3. Divide Bearded Irises
I love irises, however my patch is looking bedraggled and poorly productive. I suspect these sad plants are suffering from a multitude of issues including being overcrowded (I haven’t divided them in six years), their rhizomes being smothered by violets and too shady a position. Now is the time to dig them out and divide, using a sharp knife or spade, being sure to have a good root system attached to each new section. Cut two thirds of the leaves away in a fan shape. When replanting, ensure the rhizome is very near the surface of the soil. It needs to feel the heat of the sun to produce all those beautful flowers.

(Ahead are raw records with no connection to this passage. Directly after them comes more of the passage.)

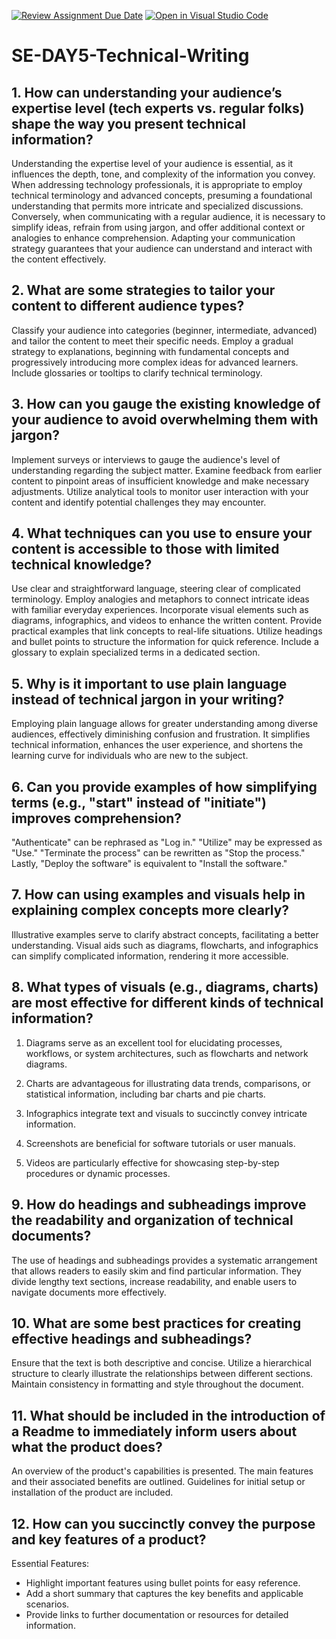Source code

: [![Review Assignment Due Date](https://classroom.github.com/assets/deadline-readme-button-22041afd0340ce965d47ae6ef1cefeee28c7c493a6346c4f15d667ab976d596c.svg)](https://classroom.github.com/a/zsAR-pyY)
[![Open in Visual Studio Code](https://classroom.github.com/assets/open-in-vscode-2e0aaae1b6195c2367325f4f02e2d04e9abb55f0b24a779b69b11b9e10269abc.svg)](https://classroom.github.com/online_ide?assignment_repo_id=18503094&assignment_repo_type=AssignmentRepo)
# SE-DAY5-Technical-Writing
## 1. How can understanding your audience’s expertise level (tech experts vs. regular folks) shape the way you present technical information?
Understanding the expertise level of your audience is essential, as it influences the depth, tone, and complexity of the information you convey. When addressing technology professionals, it is appropriate to employ technical terminology and advanced concepts, presuming a foundational understanding that permits more intricate and specialized discussions. Conversely, when communicating with a regular audience, it is necessary to simplify ideas, refrain from using jargon, and offer additional context or analogies to enhance comprehension. Adapting your communication strategy guarantees that your audience can understand and interact with the content effectively.

## 2. What are some strategies to tailor your content to different audience types?
Classify your audience into categories (beginner, intermediate, advanced) and tailor the content to meet their specific needs. Employ a gradual strategy to explanations, beginning with fundamental concepts and progressively introducing more complex ideas for advanced learners. Include glossaries or tooltips to clarify technical terminology.

## 3. How can you gauge the existing knowledge of your audience to avoid overwhelming them with jargon?
Implement surveys or interviews to gauge the audience's level of understanding regarding the subject matter.
Examine feedback from earlier content to pinpoint areas of insufficient knowledge and make necessary adjustments.
Utilize analytical tools to monitor user interaction with your content and identify potential challenges they may encounter.

## 4. What techniques can you use to ensure your content is accessible to those with limited technical knowledge?
Use clear and straightforward language, steering clear of complicated terminology.
Employ analogies and metaphors to connect intricate ideas with familiar everyday experiences.
Incorporate visual elements such as diagrams, infographics, and videos to enhance the written content.
Provide practical examples that link concepts to real-life situations.
Utilize headings and bullet points to structure the information for quick reference.
Include a glossary to explain specialized terms in a dedicated section.

## 5. Why is it important to use plain language instead of technical jargon in your writing?
Employing plain language allows for greater understanding among diverse audiences, effectively diminishing confusion and frustration. It simplifies technical information, enhances the user experience, and shortens the learning curve for individuals who are new to the subject.

## 6. Can you provide examples of how simplifying terms (e.g., "start" instead of "initiate") improves comprehension?
"Authenticate" can be rephrased as "Log in." "Utilize" may be expressed as "Use." "Terminate the process" can be rewritten as "Stop the process." Lastly, "Deploy the software" is equivalent to "Install the software."

## 7. How can using examples and visuals help in explaining complex concepts more clearly?
Illustrative examples serve to clarify abstract concepts, facilitating a better understanding. Visual aids such as diagrams, flowcharts, and infographics can simplify complicated information, rendering it more accessible.

## 8. What types of visuals (e.g., diagrams, charts) are most effective for different kinds of technical information?
1. Diagrams serve as an excellent tool for elucidating processes, workflows, or system architectures, such as flowcharts and network diagrams.

2. Charts are advantageous for illustrating data trends, comparisons, or statistical information, including bar charts and pie charts.

3. Infographics integrate text and visuals to succinctly convey intricate information.
4. Screenshots are beneficial for software tutorials or user manuals.
5. Videos are particularly effective for showcasing step-by-step procedures or dynamic processes.
   
## 9. How do headings and subheadings improve the readability and organization of technical documents?
The use of headings and subheadings provides a systematic arrangement that allows readers to easily skim and find particular information. They divide lengthy text sections, increase readability, and enable users to navigate documents more effectively.

## 10. What are some best practices for creating effective headings and subheadings?
Ensure that the text is both descriptive and concise.
Utilize a hierarchical structure to clearly illustrate the relationships between different sections.
Maintain consistency in formatting and style throughout the document.

## 11. What should be included in the introduction of a Readme to immediately inform users about what the product does?
An overview of the product's capabilities is presented.
The main features and their associated benefits are outlined.
Guidelines for initial setup or installation of the product are included.

## 12. How can you succinctly convey the purpose and key features of a product?
Essential  Features:
- Highlight important features using bullet points for easy reference.
- Add a short summary that captures the key benefits and applicable scenarios.
- Provide links to further documentation or resources for detailed information.
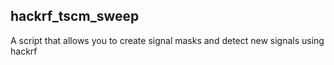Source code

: 
## hackrf_tscm_sweep
A script that allows you to create signal masks and detect new signals using hackrf
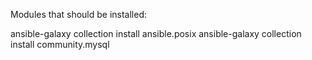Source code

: Modules that should be installed:

ansible-galaxy collection install ansible.posix
ansible-galaxy collection install community.mysql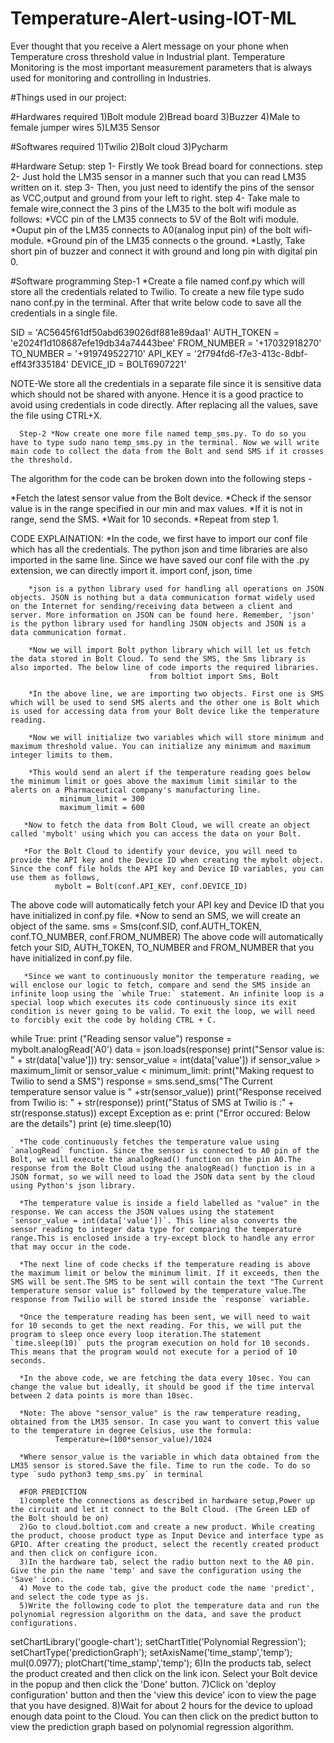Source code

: # Temperature-Alert-using-IOT-ML
Ever thought that you receive a Alert message on your phone when Temperature cross threshold value in Industrial plant.
Temperature Monitoring is the most important measurement parameters that is always used for monitoring and controlling in Industries.

#Things used in our project:

#Hardwares required
1)Bolt module 
2)Bread board
3)Buzzer
4)Male to female jumper wires
5)LM35 Sensor

#Softwares required
1)Twilio
2)Bolt cloud
3)Pycharm

#Hardware Setup:
step 1- Firstly We took Bread board for connections.
step 2- Just hold the LM35 sensor in a manner such that you can read LM35 written on it.
step 3- Then, you just need to identify the pins of the sensor as VCC,output and ground from your left to right.
step 4- Take male to female wire,connect the 3 pins of the LM35 to the bolt wifi module as follows:
        *VCC pin of the LM35 connects to 5V of the Bolt wifi module.
        *Ouput pin of the LM35 connects to A0(analog input pin) of the bolt wifi-module.
        *Ground pin of the LM35 connects o the ground.
        *Lastly, Take short pin of buzzer and connect it with ground and long pin with digital pin 0.
       
#Software programming
        Step-1 *Create a file named conf.py which will store all the credentials related to Twilio. To create a new file type sudo nano conf.py in the terminal. After that write below code to save all the credentials in a single file.

SID = 'AC5645f61df50abd639026df881e89daa1' 
AUTH_TOKEN = 'e2024f1d108687efe19db34a74443bee' 
FROM_NUMBER = '+17032918270'
TO_NUMBER = '+919749522710'
API_KEY = '2f794fd6-f7e3-413c-8dbf-eff43f335184'
DEVICE_ID = BOLT6907221' 

NOTE-We store all the credentials in a separate file since it is sensitive data which should not be shared with anyone. Hence it is a good practice to avoid using credentials in code directly. After replacing all the values, save the file using CTRL+X.

      Step-2 *Now create one more file named temp_sms.py. To do so you have to type sudo nano temp_sms.py in the terminal. Now we will write main code to collect the data from the Bolt and send SMS if it crosses the threshold.

The algorithm for the code can be broken down into the following steps - 

*Fetch the latest sensor value from the Bolt device.
*Check if the sensor value is in the range specified in our min and max values.
*If it is not in range, send the SMS.
*Wait for 10 seconds.
*Repeat from step 1.


CODE EXPLAINATION:
        *In the code, we first have to import our conf file which has all the credentials. The python json and time libraries are also imported in the same line. Since we have saved our conf file with the .py extension, we can directly import it.
                                   import conf, json, time
                                   
        *json is a python library used for handling all operations on JSON objects. JSON is nothing but a data communication format widely used on the Internet for sending/receiving data between a client and server. More information on JSON can be found here. Remember, 'json' is the python library used for handling JSON objects and JSON is a data communication format. 
        
        *Now we will import Bolt python library which will let us fetch the data stored in Bolt Cloud. To send the SMS, the Sms library is also imported. The below line of code imports the required libraries.
                                   from boltiot import Sms, Bolt
                                   
        *In the above line, we are importing two objects. First one is SMS which will be used to send SMS alerts and the other one is Bolt which is used for accessing data from your Bolt device like the temperature reading.
        
        *Now we will initialize two variables which will store minimum and maximum threshold value. You can initialize any minimum and maximum integer limits to them.
        
        *This would send an alert if the temperature reading goes below the minimum limit or goes above the maximum limit similar to the alerts on a Pharmaceutical company's manufacturing line.
               minimum_limit = 300 
               maximum_limit = 600
               
       *Now to fetch the data from Bolt Cloud, we will create an object called 'mybolt' using which you can access the data on your Bolt.
       
       *For the Bolt Cloud to identify your device, you will need to provide the API key and the Device ID when creating the mybolt object. Since the conf file holds the API key and Device ID variables, you can use them as follows,
              mybolt = Bolt(conf.API_KEY, conf.DEVICE_ID)
The above code will automatically fetch your API key and Device ID that you have initialized in conf.py file.
       *Now to send an SMS, we will create an object of the same.
              sms = Sms(conf.SID, conf.AUTH_TOKEN, conf.TO_NUMBER, conf.FROM_NUMBER)
The above code will automatically fetch your SID, AUTH_TOKEN, TO_NUMBER and FROM_NUMBER that you have initialized in conf.py file.

       *Since we want to continuously monitor the temperature reading, we will enclose our logic to fetch, compare and send the SMS inside an infinite loop using the `while True:` statement. An infinite loop is a special loop which executes its code continuously since its exit condition is never going to be valid. To exit the loop, we will need to forcibly exit the code by holding CTRL + C.
while True: 
    print ("Reading sensor value")
    response = mybolt.analogRead('A0') 
    data = json.loads(response) 
    print("Sensor value is: " + str(data['value']))
    try: 
        sensor_value = int(data['value']) 
        if sensor_value > maximum_limit or sensor_value < minimum_limit:
            print("Making request to Twilio to send a SMS")
            response = sms.send_sms("The Current temperature sensor value is " +str(sensor_value))
            print("Response received from Twilio is: " + str(response))
            print("Status of SMS at Twilio is :" + str(response.status))
    except Exception as e: 
        print ("Error occured: Below are the details")
        print (e)
    time.sleep(10)
    
      *The code continuously fetches the temperature value using `analogRead` function. Since the sensor is connected to A0 pin of the Bolt, we will execute the analogRead() function on the pin A0.The response from the Bolt Cloud using the analogRead() function is in a JSON format, so we will need to load the JSON data sent by the cloud using Python's json library.
      
      *The temperature value is inside a field labelled as "value" in the response. We can access the JSON values using the statement `sensor_value = int(data['value'])`. This line also converts the sensor reading to integer data type for comparing the temperature range.This is enclosed inside a try-except block to handle any error that may occur in the code. 
      
      *The next line of code checks if the temperature reading is above the maximum limit or below the minimum limit. If it exceeds, then the SMS will be sent.The SMS to be sent will contain the text "The Current temperature sensor value is" followed by the temperature value.The response from Twilio will be stored inside the `response` variable.
      
      *Once the temperature reading has been sent, we will need to wait for 10 seconds to get the next reading. For this, we will put the program to sleep once every loop iteration.The statement `time.sleep(10)` puts the program execution on hold for 10 seconds. This means that the program would not execute for a period of 10 seconds.
      
      *In the above code, we are fetching the data every 10sec. You can change the value but ideally, it should be good if the time interval between 2 data points is more than 10sec.
      
      *Note: The above "sensor_value" is the raw temperature reading, obtained from the LM35 sensor. In case you want to convert this value to the temperature in degree Celsius, use the formula: 
              Temperature=(100*sensor_value)/1024
              
      *Where sensor_value is the variable in which data obtained from the LM35 sensor is stored.Save the file. Time to run the code. To do so type `sudo python3 temp_sms.py` in terminal
      
      #FOR PREDICTION
      1)complete the connections as described in hardware setup,Power up the circuit and let it connect to the Bolt Cloud. (The Green LED of the Bolt should be on)
      2)Go to cloud.boltiot.com and create a new product. While creating the product, choose product type as Input Device and interface type as GPIO. After creating the product, select the recently created product and then click on configure icon.
      3)In the hardware tab, select the radio button next to the A0 pin. Give the pin the name 'temp' and save the configuration using the 'Save' icon.
      4) Move to the code tab, give the product code the name 'predict', and select the code type as js.
      5)Write the following code to plot the temperature data and run the polynomial regression algorithm on the data, and save the product configurations.

setChartLibrary('google-chart');
setChartTitle('Polynomial Regression');
setChartType('predictionGraph');
setAxisName('time_stamp','temp');
mul(0.0977);
plotChart('time_stamp','temp');
       6)In the products tab, select the product created and then click on the link icon. Select your Bolt device in the popup and then click the 'Done' button.
       7)Click on 'deploy configuration' button and then the 'view this device' icon to view the page that you have designed.
       8)Wait for about 2 hours for the device to upload enough data point to the Cloud. You can then click on the predict button to view the prediction graph based on polynomial regression algorithm.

4. Rhubarb, Rhubarb, Rhubarb
You should be able to get your hands on rhubarb crowns at this time of the year. Rhubarb is hungry, so be sure to dig in some aged manure and compost prior to planting. They quite like semi-shade, so if, like me, you have an area sheltered by a garden shed, this may be the perfect position for a permanent crop.
5. Prepare For Asparagus
Patience is a virtue. I decided last summer I wanted to devote an area of my kitchen garden to a permanent bed of asparagus. Two year old crowns are only available in winter. July seems a very long time away, however the next couple of months present an excellent opportunity to prepare a weed-free, nutrient dense home for them. I’m digging in cow manure and my finest compost, then covering with a layer of lucerne mulch whilst I await their arrival!